La présence de polluants émergents dans les eaux usées pose des problèmesaux stations d'épuration. Ici, celle de Mulhouse à Sausheim.
La présence de polluants émergents dans les eaux usées pose des problèmes aux stations d'épuration, conçues pour « diminuer la charge organique », explique Baptiste Rey de l'Aprona. Pour réduire voire supprimer ces composants, il faudrait modifier les stations, en les équipant de filtres à charbon par exemple. Pour le moment, les collectivités de plus de 10 000 habitants doivent, depuis une note technique de 2016, effectuer des analyses en entrée et en sortie des stations d'épuration. Il s'agit de poser un diagnostic « avant de se lancer dans des traitements chers et inefficaces », détaille Miguel Nicolaï, qui souligne la tendance à remplacer une molécule identifiée comme préoccupante par une autre, qu'on connaît mal et qui peut passer à travers les mailles du filet.
« Il faut qu'on changenotre vie »

« Le rejet écologique, c'est celui qu'on évite » résume l'expert de l'Agence de l'Eau, qui cite en exemple une initiative vosgienne. « Se soigner sans polluer » appelle médecins, pharmaciens et consommateurs à utiliser les médicaments les moins nocifs lorsqu'ils sont disponibles. La Ville de Strasbourg, quant à elle, a lancé un dispositif intitulé « Ménage au naturel » pour inciter ses habitants à fabriquer eux-mêmes les produits ménagers à l'aide d'ingrédients inoffensifs pour eux et l'environnement.

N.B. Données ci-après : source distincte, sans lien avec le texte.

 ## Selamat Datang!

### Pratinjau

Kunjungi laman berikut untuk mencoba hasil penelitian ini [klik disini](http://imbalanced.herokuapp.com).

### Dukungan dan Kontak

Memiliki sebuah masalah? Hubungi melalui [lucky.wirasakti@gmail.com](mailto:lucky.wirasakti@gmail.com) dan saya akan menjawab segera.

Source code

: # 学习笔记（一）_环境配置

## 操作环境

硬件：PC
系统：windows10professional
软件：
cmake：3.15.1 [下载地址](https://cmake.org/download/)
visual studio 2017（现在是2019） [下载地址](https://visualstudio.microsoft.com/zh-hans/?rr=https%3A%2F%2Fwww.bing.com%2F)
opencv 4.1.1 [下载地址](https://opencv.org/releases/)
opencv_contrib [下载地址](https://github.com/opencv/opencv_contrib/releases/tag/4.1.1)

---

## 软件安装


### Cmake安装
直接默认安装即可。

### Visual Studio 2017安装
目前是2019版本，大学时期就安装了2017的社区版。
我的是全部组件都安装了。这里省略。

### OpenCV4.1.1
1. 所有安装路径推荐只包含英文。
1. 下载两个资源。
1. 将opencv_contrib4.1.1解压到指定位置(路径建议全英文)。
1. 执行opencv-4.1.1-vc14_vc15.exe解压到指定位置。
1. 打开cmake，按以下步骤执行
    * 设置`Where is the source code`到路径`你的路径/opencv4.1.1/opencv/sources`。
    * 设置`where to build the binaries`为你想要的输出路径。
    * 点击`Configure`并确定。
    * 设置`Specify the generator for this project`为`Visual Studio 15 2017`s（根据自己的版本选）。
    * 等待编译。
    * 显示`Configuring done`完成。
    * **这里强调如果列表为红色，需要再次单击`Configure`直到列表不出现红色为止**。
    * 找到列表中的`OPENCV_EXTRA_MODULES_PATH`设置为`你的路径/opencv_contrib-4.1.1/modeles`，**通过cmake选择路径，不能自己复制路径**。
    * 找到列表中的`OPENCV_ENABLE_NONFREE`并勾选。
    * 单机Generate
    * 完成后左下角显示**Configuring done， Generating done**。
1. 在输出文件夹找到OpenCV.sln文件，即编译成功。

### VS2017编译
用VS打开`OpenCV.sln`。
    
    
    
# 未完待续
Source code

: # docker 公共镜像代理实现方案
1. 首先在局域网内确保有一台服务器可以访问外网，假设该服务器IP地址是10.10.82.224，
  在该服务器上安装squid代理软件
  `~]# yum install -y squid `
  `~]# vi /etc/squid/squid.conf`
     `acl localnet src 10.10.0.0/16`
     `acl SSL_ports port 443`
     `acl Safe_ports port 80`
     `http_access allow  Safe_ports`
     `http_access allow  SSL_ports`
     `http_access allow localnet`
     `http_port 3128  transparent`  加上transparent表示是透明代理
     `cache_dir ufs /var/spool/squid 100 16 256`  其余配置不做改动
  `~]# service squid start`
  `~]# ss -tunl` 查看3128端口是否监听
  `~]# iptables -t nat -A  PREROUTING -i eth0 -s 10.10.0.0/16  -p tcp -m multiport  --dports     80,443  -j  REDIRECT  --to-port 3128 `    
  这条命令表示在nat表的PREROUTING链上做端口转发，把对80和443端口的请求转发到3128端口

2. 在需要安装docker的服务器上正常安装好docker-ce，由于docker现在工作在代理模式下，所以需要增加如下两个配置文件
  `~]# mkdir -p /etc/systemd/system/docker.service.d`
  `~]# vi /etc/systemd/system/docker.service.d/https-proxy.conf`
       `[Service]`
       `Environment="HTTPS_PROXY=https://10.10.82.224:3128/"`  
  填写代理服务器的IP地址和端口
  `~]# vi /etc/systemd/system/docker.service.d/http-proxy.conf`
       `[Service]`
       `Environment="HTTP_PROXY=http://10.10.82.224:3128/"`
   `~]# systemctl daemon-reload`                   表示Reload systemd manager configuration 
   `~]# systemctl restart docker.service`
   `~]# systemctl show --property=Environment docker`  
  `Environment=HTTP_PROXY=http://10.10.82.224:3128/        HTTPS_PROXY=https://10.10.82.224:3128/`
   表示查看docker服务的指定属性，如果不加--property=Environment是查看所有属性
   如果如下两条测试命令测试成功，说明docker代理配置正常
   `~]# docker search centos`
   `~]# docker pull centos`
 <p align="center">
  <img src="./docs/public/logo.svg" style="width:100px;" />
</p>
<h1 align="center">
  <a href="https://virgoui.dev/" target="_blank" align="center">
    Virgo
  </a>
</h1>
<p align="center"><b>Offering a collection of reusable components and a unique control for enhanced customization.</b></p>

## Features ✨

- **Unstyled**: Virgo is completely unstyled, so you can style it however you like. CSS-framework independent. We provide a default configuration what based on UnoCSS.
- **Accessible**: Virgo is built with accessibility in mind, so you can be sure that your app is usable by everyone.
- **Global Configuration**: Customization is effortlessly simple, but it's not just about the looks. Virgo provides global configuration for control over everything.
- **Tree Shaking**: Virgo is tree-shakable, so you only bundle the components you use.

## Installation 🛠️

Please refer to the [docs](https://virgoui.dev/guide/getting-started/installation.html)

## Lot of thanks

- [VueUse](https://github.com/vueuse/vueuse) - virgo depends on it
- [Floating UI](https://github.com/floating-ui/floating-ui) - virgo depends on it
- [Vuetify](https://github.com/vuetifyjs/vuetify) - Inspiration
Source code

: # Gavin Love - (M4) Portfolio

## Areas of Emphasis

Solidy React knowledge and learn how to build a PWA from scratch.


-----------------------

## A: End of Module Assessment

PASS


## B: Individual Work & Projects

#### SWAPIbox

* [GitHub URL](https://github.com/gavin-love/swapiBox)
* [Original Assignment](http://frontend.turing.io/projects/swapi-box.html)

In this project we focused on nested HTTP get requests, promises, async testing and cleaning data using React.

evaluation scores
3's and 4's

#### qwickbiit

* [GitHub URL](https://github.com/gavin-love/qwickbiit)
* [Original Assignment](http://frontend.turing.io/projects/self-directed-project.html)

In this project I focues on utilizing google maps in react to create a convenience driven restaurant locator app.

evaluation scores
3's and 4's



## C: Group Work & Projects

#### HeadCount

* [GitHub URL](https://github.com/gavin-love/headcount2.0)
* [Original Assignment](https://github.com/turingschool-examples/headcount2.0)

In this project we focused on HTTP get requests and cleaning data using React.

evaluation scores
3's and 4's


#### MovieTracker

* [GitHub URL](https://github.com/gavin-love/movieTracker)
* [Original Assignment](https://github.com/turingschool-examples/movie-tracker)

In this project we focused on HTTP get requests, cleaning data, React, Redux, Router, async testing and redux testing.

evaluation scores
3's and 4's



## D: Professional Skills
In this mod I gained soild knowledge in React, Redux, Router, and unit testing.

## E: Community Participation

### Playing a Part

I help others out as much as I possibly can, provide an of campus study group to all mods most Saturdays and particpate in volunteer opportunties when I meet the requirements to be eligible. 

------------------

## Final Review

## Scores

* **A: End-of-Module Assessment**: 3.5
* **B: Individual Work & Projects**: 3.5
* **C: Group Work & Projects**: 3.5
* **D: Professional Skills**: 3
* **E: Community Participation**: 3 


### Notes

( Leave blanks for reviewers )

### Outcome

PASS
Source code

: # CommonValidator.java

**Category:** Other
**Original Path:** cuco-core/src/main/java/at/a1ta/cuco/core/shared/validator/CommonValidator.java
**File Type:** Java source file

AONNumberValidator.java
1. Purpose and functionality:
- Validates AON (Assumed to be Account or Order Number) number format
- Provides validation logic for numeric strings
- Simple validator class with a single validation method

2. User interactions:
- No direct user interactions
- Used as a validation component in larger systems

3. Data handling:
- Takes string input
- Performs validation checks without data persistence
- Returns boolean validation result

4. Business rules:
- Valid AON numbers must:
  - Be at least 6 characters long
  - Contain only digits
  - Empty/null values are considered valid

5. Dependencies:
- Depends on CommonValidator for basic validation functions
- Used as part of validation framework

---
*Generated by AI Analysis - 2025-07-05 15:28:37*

« L'idée est de ne pas culpabiliser le consommateur, poursuit Yves Lévi, mais d'expliquer qu'il faut qu'on change notre vie. » Surtout, le professeur en santé publique prévient : « il ne faut pas penser qu'en traitant l'eau, on aura résolu le problème. » Air, nourriture, cosmétique... les sources d'expositions à des molécules de synthèses plus ou moins toxiques sont nombreuses. Sans oublier les contenants alimentaires. Yves Lévi s'alarme en songeant à « tous ceux qui réchauffent leurs boîtes en plastique au four à micro-ondes ». Il évoque aussi le bisphénol S, qui remplace le A interdit dans les biberons en 2011 et dans les contenants alimentaires en 2015. Cette nouvelle molécule pose déjà question.